3.png

Who I Am

Artist. Scholar. Preacher.

 
Living, to me, looks a lot like walking in the path I am destined to walk on and not playing it safe. Trying the areas once more that I thought I failed previously. Living means not being fearful of reprioritizing or reorganizing. Living is not being afraid to succeed.
— ASM
2019+Amina+FTE+sassy.jpg
 
 

BIO

Amina McIntyre is a playwright from Atlanta, GA, who has had productions and readings of her plays with Working Title Playwrights at OnStage Atlanta, TipMyCup Productions at the Roy Arias Theater in New York, Wabash College, Colby College, Lenoir-Rhyne University, Spalding University, Indiana Theater Association ITWorks 2008, West Side Community CME Church, Sabrina McKenzie Ministries’ EPIC Women’s Conference, Lenoir-Rhyne University and the Hickory Museum of Art.  Amina was the 2011 Visiting Playwright in Residence at Lenoir-Rhyne University and a finalist for the New York Theater Workshop’s Emerging Artist of Color Fellowship.

Amina received a BA in Anthropology at Colby College, a MA in African American and African Diaspora Studies from Indiana University, Bloomington, a MFA in Creative Writing from Spalding University and a MTS from Emory University. She is a member of Working Title Playwrights, an Atlanta-based play development company, and Managing Director of Karibu Performing Arts, LLC/Songs of Karibu.

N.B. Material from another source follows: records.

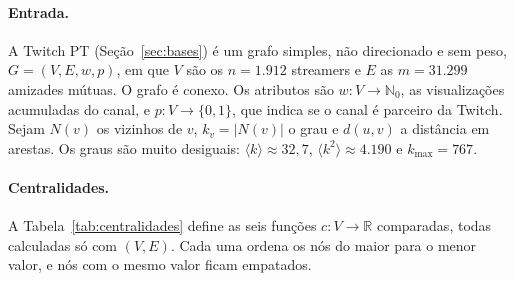 \paragraph{Entrada.} A Twitch PT (Seção~\ref{sec:bases}) é um grafo simples,
não direcionado e sem peso, $G = (V, E, w, p)$, em que $V$ são os $n = 1.912$ streamers e $E$ as
$m = 31.299$ amizades mútuas. O grafo é conexo. Os atributos são $w \colon V \to \mathbb{N}_0$, as
visualizações acumuladas do canal, e $p \colon V \to \{0, 1\}$, que indica se o canal é parceiro da
Twitch. Sejam $N(v)$ os vizinhos de $v$, $k_v = |N(v)|$ o grau e $d(u, v)$ a distância em arestas.
Os graus são muito desiguais: $\langle k \rangle \approx 32{,}7$,
$\langle k^2 \rangle \approx 4.190$ e $k_{\max} = 767$.

\paragraph{Centralidades.} A Tabela~\ref{tab:centralidades} define as seis funções
$c \colon V \to \mathbb{R}$ comparadas, todas calculadas só com $(V, E)$. Cada uma ordena os nós do
maior para o menor valor, e nós com o mesmo valor ficam empatados.

\begin{table}[htbp]
\centering
\caption{Centralidades comparadas. $\sigma_{st}$ é o número de caminhos mínimos entre $s$ e $t$,
$\sigma_{st}(v)$ quantos passam por $v$, $V_k$ os nós do $k$-núcleo, o maior subgrafo induzido
com grau mínimo $k$, e $\alpha = 0{,}85$. O custo do PageRank é por iteração.}
\label{tab:centralidades}
\small
\setlength{\tabcolsep}{3pt}
\end{table}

Most recently, Amina’s presented her play All’s Fair in Jewels and Dresses at the Fort Wayne Fringe Festival and she was an invited playwright for the Atlanta One Minute Play Festival. Amina is a recipient of a 2013-14 City of Atlanta Office of Cultural Affairs Individual Grant, a Playwright Apprentice in the Horizon Theatre 2014-2015 Apprenticeship Company and the 2014-2015 Atlanta Region Young Ambassador for the Dramatist’s Guild.

 

ARTIST STATEMENT

I write as an urban, southern Black woman, specifically a native Atlantan, writing about southern Black life and its diaspora. As a womanist artist minister, healing, family, life, learning and love are constant themes in my work.   Writing to heal is writing an expanded narrative of lives to eradicate stereotypes.  Writing to heal addresses the complexity of race, gender, religion and socioeconomics that aren’t linear.  For example, there isn’t the story about the poor African American girl who gets invited to the debutant ball, or the preacher woman who also practices conjure (and this is seen as natural). These narratives allow people to understand how a me exists and how I walk in my own shoes.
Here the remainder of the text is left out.